Emerging markets are offering investors a unique opportunity to buy low and sell high.
The numbers are stark. For every dollar of future profits, investors are now paying 45% less to own emerging market stocks compared to US stocks. This is the widest discount since the Covid-19 pandemic in March 2020. The MSCI Emerging Markets Index trades at a price-to-earnings ratio of 11.9 times, based on 12-month blended estimates compiled by Bloomberg. In contrast, the S&P 500 trades at 21.5 times.
So, what’s behind this caution? According to Nenad Dinic, an equity strategist at Bank Julius Baer in Zurich, ‘The current low valuations of EM compared to the S&P 500, despite improving earnings estimates, reflect investor hesitance.’ This hesitance is linked to ongoing debates about US economic growth and the potential impact of a Republican victory in the upcoming elections, which could introduce strong tariffs and weigh heavily on emerging market sentiment.
The upcoming US elections are causing uncertainty among investors.
But is this caution justified? I would argue that it is not. Emerging markets are very cheap, underloved, and underowned.
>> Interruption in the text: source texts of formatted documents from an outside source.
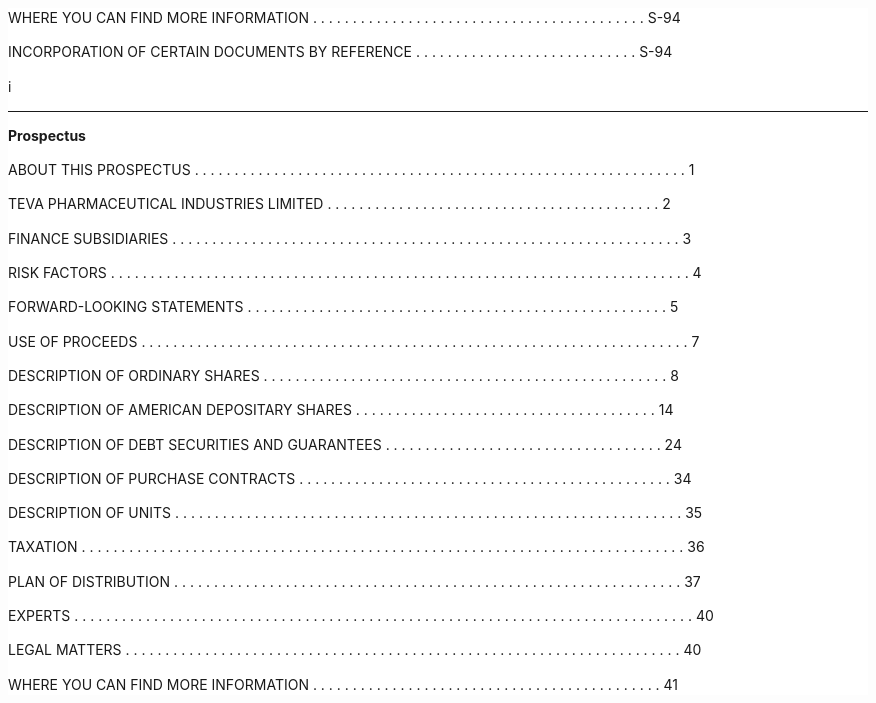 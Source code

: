 WHERE YOU CAN FIND MORE INFORMATION . . . . . . . . . . . . . . . . . . . . . . . . . . . . . . . . . . . . . . . . . . S-94

INCORPORATION OF CERTAIN DOCUMENTS BY REFERENCE . . . . . . . . . . . . . . . . . . . . . . . . . . . . S-94

i


-----

**Prospectus**

ABOUT THIS PROSPECTUS . . . . . . . . . . . . . . . . . . . . . . . . . . . . . . . . . . . . . . . . . . . . . . . . . . . . . . . . . . . . . . 1

TEVA PHARMACEUTICAL INDUSTRIES LIMITED . . . . . . . . . . . . . . . . . . . . . . . . . . . . . . . . . . . . . . . . . . 2

FINANCE SUBSIDIARIES . . . . . . . . . . . . . . . . . . . . . . . . . . . . . . . . . . . . . . . . . . . . . . . . . . . . . . . . . . . . . . . . 3

RISK FACTORS . . . . . . . . . . . . . . . . . . . . . . . . . . . . . . . . . . . . . . . . . . . . . . . . . . . . . . . . . . . . . . . . . . . . . . . . . 4

FORWARD-LOOKING STATEMENTS . . . . . . . . . . . . . . . . . . . . . . . . . . . . . . . . . . . . . . . . . . . . . . . . . . . . . 5

USE OF PROCEEDS . . . . . . . . . . . . . . . . . . . . . . . . . . . . . . . . . . . . . . . . . . . . . . . . . . . . . . . . . . . . . . . . . . . . . 7

DESCRIPTION OF ORDINARY SHARES . . . . . . . . . . . . . . . . . . . . . . . . . . . . . . . . . . . . . . . . . . . . . . . . . . . 8

DESCRIPTION OF AMERICAN DEPOSITARY SHARES . . . . . . . . . . . . . . . . . . . . . . . . . . . . . . . . . . . . . . 14

DESCRIPTION OF DEBT SECURITIES AND GUARANTEES . . . . . . . . . . . . . . . . . . . . . . . . . . . . . . . . . . . 24

DESCRIPTION OF PURCHASE CONTRACTS . . . . . . . . . . . . . . . . . . . . . . . . . . . . . . . . . . . . . . . . . . . . . . . 34

DESCRIPTION OF UNITS . . . . . . . . . . . . . . . . . . . . . . . . . . . . . . . . . . . . . . . . . . . . . . . . . . . . . . . . . . . . . . . . 35

TAXATION . . . . . . . . . . . . . . . . . . . . . . . . . . . . . . . . . . . . . . . . . . . . . . . . . . . . . . . . . . . . . . . . . . . . . . . . . . . . 36

PLAN OF DISTRIBUTION . . . . . . . . . . . . . . . . . . . . . . . . . . . . . . . . . . . . . . . . . . . . . . . . . . . . . . . . . . . . . . . . 37

EXPERTS . . . . . . . . . . . . . . . . . . . . . . . . . . . . . . . . . . . . . . . . . . . . . . . . . . . . . . . . . . . . . . . . . . . . . . . . . . . . . . 40

LEGAL MATTERS . . . . . . . . . . . . . . . . . . . . . . . . . . . . . . . . . . . . . . . . . . . . . . . . . . . . . . . . . . . . . . . . . . . . . . 40

WHERE YOU CAN FIND MORE INFORMATION . . . . . . . . . . . . . . . . . . . . . . . . . . . . . . . . . . . . . . . . . . . . 41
As Ygal Sebban, investment director at GAM UK Ltd, put it, ‘The US takes it all still.’ However, this does not mean that emerging markets do not have their own unique opportunities.
Emerging markets are offering investors a chance to tap into growth opportunities.
One area that is driving growth in emerging markets is technology. The consensus profit estimate for the technology sector is nearing a record high, driven by excitement over artificial intelligence. However, there are also concerns that the expected financial performance from the sector may not materialize quickly. Investors are waiting for results at the end of August from the most-watched AI stock, Nvidia Corp., to gauge whether the sector’s gains can be sustained.
Nvidia Corp. is a key player in the emerging market technology sector.
Another area that is driving growth in emerging markets is the weakening US dollar. The MSCI EM Currency Index is on track for a second month of gains after setting a record high on Tuesday. This is boosting local-currency estimates when converted into US dollars.
A weakening US dollar is boosting emerging market currencies.
So, what does this mean for investors? In my opinion, emerging markets are offering a unique opportunity to buy low and sell high. With improving earnings estimates and a weakening US dollar, the fundamentals are in place for a rally. However, investors need to be patient and look beyond the short-term uncertainty.
Investing in emerging markets requires patience and a long-term perspective.
In conclusion, emerging markets are the unloved investment opportunity of the year. With their low valuations, improving earnings estimates, and weakening US dollar, they offer investors a chance to tap into growth opportunities. However, investors need to be patient and look beyond the short-term uncertainty. As Warren Buffett would say, ‘Price is what you pay. Value is what you get.’ Emerging markets are offering investors a unique opportunity to buy low and sell high.